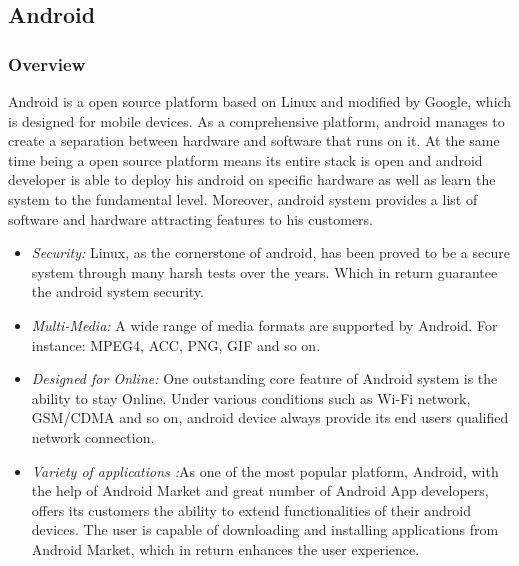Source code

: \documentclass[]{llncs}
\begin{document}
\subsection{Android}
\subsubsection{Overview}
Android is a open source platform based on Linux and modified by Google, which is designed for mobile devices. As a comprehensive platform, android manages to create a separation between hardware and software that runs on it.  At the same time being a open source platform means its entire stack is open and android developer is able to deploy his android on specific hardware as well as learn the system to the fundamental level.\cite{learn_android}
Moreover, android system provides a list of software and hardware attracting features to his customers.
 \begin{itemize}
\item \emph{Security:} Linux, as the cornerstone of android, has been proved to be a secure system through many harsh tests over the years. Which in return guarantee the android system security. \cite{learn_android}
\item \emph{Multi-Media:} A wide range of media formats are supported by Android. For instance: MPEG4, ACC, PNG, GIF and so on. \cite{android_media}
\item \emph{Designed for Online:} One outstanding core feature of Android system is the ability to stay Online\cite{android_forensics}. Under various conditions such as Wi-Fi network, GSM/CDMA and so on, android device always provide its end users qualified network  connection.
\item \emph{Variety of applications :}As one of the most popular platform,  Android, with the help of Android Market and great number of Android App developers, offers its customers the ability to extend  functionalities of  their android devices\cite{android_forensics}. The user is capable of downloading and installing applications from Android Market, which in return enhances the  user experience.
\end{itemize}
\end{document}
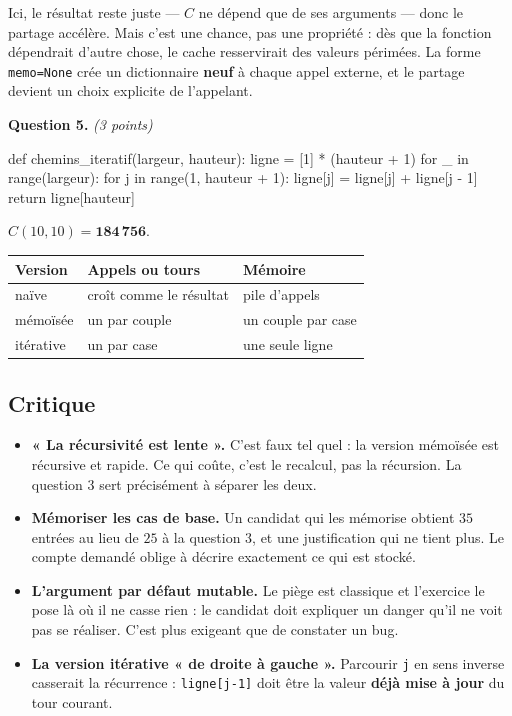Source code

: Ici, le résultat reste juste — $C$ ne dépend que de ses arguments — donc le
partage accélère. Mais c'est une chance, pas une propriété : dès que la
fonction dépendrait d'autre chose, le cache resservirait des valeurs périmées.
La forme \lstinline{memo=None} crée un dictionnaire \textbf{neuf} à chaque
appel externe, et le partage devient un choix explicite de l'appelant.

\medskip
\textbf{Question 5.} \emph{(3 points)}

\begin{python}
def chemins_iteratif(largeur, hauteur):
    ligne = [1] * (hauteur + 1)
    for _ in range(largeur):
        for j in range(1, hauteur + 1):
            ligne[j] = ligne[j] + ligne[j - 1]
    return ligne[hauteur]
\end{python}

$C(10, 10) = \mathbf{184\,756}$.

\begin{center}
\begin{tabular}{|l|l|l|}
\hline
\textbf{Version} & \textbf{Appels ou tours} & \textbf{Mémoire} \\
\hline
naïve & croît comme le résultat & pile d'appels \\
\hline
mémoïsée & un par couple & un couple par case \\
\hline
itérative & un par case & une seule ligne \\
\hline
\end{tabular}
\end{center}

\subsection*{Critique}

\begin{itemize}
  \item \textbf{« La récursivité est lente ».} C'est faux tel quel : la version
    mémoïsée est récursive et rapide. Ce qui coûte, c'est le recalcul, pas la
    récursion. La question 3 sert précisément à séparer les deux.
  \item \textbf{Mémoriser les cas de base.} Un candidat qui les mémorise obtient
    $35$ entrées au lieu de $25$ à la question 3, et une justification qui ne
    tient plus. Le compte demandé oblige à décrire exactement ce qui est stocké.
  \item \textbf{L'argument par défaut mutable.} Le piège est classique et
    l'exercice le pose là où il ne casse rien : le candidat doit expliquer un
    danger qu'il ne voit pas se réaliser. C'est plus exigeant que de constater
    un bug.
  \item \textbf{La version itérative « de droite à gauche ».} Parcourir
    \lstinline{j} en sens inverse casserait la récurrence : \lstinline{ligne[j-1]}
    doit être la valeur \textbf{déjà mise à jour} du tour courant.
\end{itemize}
=-=-=
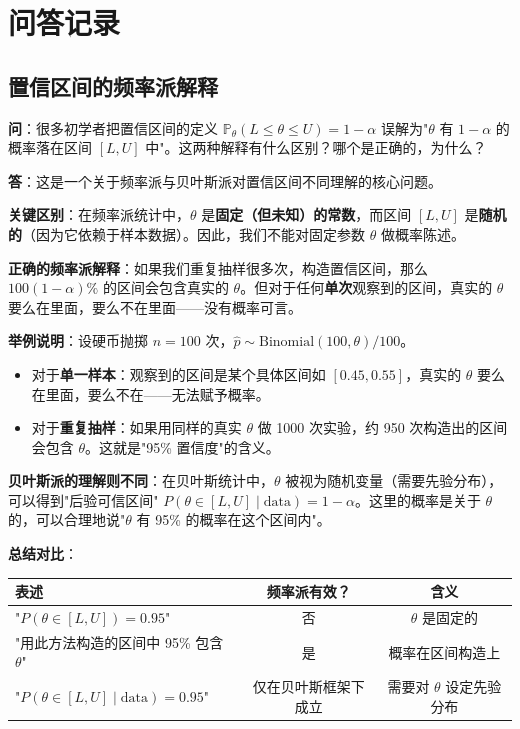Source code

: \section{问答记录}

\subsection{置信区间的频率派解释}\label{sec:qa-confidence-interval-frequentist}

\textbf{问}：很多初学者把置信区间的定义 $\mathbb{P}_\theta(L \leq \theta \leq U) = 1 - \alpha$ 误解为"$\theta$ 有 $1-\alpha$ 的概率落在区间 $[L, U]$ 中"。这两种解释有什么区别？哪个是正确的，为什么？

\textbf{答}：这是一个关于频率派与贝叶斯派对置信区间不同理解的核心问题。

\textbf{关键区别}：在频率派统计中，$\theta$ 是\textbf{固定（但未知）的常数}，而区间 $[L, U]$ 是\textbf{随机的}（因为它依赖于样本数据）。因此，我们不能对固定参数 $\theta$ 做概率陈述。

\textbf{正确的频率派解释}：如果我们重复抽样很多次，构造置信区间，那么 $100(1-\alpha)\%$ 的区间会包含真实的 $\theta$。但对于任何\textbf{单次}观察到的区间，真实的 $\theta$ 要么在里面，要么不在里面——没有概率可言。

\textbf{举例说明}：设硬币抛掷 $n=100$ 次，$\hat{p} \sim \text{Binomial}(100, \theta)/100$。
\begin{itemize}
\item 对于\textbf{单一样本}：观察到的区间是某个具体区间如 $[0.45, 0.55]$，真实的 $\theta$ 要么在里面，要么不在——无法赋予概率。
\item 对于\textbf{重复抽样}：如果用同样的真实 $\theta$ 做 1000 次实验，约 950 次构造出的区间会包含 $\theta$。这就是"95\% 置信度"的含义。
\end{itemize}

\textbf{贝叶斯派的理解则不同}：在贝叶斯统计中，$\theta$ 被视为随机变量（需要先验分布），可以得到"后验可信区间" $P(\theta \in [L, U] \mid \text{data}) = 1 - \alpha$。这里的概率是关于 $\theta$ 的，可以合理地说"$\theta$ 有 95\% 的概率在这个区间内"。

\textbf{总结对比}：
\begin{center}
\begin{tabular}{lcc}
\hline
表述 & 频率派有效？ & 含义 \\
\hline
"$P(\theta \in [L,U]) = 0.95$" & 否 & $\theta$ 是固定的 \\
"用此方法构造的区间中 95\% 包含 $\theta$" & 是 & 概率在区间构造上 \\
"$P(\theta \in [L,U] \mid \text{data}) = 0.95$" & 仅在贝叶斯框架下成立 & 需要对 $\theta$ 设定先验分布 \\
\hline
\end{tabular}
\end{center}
=-=-=
● **AIM OF THE EXERCISE**: Find each line in the material above that carries the string "doit", and copy it.

● **RESPONSE**:
    l'exercice le pose là où il ne casse rien : le candidat doit expliquer un
    doit être la valeur \textbf{déjà mise à jour} du tour courant.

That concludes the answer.